Hoje, uma década e meia depois, os grupos antiaborto ainda comparam os pró-escolha a nazistas, sem serem interpelados pela mídia. Essa retórica inflamada já causou ou justificou bombardeios e outros ataques terroristas contra clínicas de saúde reprodutiva com uma freqüência de, em média, uma vez por mês. Houve também homicídios e tentativas de homicídios de médicos e funcionários das clínicas.

Teriam resultados tão violentos servido para conter a retórica antiaborto? Acho que não. Pelo contrário, tornou-se parte do mainstream. Rush Limbaugh, apresentador de um programa de televisão e integrante da direita radical, que ganhou popularidade durante o atual recuo contra a igualdade, conseguiu comprimir a falsa equação de feministas com nazistas em uma só palavra: “feminazi”. Em 1992, ao lhe pedirem para definir o termo, ele explicou: “Uma feminazi é uma mulher — uma feminista — para quem a coisa mais importante do mundo é que o maior número possível de abortos ocorra”.

Eu jamais conheci alguém que preencha tal descrição, muito embora ele a despeje sobre mim e sobre muitas outras mulheres. Na verdade, o direito de ter um filho com segurança, assim como o direito de decidir quando e se ter filhos, sempre foi a nossa meta. Por exemplo, uma das maiores batalhas feministas foi a investida contra a esterilização através de coação. A atual ênfase no aborto é uma resposta às tentativas de recriminalizá-lo ou de usar o terror para eliminá-lo de uma vez.

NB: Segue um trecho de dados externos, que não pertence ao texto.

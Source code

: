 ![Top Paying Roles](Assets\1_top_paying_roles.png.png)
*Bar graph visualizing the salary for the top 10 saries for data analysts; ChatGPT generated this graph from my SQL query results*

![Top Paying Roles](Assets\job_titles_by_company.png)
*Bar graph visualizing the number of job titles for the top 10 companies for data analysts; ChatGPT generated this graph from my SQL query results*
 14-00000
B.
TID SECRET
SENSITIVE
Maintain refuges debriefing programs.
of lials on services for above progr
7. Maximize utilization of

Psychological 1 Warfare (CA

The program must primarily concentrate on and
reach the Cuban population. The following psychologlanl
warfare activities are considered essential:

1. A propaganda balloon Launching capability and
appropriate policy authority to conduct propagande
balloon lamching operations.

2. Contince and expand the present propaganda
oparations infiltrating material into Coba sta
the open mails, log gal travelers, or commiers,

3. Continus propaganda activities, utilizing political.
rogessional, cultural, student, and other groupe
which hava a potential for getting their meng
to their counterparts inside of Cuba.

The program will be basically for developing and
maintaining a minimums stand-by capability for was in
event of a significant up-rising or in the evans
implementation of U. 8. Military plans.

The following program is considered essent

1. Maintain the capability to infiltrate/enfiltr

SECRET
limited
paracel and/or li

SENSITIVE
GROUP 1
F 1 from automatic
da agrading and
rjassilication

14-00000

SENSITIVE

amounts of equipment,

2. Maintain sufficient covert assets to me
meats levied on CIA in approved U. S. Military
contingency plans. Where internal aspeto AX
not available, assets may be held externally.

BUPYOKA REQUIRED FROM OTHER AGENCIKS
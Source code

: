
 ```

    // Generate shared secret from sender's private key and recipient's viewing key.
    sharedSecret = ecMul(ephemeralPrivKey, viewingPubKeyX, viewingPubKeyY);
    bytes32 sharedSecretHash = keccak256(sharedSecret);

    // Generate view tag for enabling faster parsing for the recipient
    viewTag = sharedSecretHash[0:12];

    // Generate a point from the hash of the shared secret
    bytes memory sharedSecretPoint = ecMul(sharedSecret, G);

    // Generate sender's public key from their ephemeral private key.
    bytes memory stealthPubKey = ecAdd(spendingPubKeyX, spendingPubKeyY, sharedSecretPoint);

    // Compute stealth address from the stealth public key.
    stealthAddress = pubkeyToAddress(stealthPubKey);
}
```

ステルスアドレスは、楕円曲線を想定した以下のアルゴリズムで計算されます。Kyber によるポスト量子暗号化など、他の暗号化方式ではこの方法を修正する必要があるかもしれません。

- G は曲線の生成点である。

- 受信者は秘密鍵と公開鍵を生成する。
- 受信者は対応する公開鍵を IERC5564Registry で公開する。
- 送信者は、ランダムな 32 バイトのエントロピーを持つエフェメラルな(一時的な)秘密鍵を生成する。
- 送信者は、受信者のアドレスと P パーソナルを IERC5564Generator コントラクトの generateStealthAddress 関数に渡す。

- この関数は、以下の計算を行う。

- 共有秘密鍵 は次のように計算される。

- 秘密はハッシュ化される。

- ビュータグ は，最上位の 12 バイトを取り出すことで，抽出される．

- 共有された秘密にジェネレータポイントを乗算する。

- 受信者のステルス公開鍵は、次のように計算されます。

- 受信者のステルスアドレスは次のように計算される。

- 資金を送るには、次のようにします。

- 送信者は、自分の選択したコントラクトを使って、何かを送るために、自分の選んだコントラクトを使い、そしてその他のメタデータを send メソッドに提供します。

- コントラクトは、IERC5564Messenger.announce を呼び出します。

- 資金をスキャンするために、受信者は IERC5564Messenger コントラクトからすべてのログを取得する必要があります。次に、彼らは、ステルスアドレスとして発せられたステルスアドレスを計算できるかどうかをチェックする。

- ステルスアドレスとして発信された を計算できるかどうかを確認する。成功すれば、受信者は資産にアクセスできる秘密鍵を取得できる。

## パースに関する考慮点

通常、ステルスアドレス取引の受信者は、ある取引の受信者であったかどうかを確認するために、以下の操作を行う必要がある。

Não obstante, o termo “feminazi” continua sendo usado na mídia como se fosse verdadeiro ou até mesmo divertido. Será que um termo igualmente cruel, e sem base histórica, tal como “nazijudeu”, receberia tratamento parecido? Duvido muito. Quanto tempo vai levar até que a equação de escolha livre do aborto com genocídio — e de feministas com nazistas — tenha sido exposta com tal freqüência na mídia que não mais justificará o terrorismo?

Fonte: STEINEM, Gloria. Memórias da transgressão: momentos da história da mulher do século XX. Rio de Janeiro: Record: Rosa dos Tempos, 1997. p. 15-16.